*** Opening Supplied data ***
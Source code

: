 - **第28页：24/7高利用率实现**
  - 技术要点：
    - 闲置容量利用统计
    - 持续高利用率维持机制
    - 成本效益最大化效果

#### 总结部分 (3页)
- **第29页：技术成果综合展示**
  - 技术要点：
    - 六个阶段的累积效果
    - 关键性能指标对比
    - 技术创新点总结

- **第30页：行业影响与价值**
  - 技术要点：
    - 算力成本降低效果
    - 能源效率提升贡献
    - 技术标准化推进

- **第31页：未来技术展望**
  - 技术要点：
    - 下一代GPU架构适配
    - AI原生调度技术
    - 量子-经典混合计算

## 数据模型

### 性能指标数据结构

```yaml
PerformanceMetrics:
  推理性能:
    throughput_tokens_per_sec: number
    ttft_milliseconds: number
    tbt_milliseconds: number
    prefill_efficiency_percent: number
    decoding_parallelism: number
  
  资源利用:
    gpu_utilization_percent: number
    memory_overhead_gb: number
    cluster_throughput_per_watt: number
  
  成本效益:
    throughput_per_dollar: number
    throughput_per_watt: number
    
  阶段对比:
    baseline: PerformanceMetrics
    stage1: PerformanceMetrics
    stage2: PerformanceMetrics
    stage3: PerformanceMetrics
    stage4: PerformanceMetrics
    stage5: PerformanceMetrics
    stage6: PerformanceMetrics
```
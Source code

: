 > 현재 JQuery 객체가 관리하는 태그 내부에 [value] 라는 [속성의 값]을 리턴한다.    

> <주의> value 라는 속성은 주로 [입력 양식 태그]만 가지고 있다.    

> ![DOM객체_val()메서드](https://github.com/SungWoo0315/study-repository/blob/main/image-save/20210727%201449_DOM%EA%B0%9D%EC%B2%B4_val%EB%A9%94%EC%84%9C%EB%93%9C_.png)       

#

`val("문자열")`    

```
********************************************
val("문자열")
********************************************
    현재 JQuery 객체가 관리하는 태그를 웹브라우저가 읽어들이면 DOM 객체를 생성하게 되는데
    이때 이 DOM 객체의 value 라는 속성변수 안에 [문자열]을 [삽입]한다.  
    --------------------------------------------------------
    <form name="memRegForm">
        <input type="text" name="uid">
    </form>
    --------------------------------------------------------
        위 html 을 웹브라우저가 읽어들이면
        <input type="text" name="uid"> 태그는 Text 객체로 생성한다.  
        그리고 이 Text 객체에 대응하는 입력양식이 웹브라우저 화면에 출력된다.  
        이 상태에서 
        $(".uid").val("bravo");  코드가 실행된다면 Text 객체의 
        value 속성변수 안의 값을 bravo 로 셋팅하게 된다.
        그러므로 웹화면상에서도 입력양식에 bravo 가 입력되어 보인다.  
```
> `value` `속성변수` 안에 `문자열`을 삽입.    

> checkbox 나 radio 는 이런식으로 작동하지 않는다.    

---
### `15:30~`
*** Closing Supplied data ***
● **Work item**
Of the lines above, retype only those from the line containing "### 性能指标数据结构" through the line containing "태그]만 가지고 있다.", including both, exactly.

● **Expected output**
### 性能指标数据结构

```yaml
PerformanceMetrics:
  推理性能:
    throughput_tokens_per_sec: number
    ttft_milliseconds: number
    tbt_milliseconds: number
    prefill_efficiency_percent: number
    decoding_parallelism: number
  
  资源利用:
    gpu_utilization_percent: number
    memory_overhead_gb: number
    cluster_throughput_per_watt: number
  
  成本效益:
    throughput_per_dollar: number
    throughput_per_watt: number
    
  阶段对比:
    baseline: PerformanceMetrics
    stage1: PerformanceMetrics
    stage2: PerformanceMetrics
    stage3: PerformanceMetrics
    stage4: PerformanceMetrics
    stage5: PerformanceMetrics
    stage6: PerformanceMetrics
```
Source code

: > 현재 JQuery 객체가 관리하는 태그 내부에 [value] 라는 [속성의 값]을 리턴한다.    

> <주의> value 라는 속성은 주로 [입력 양식 태그]만 가지고 있다.    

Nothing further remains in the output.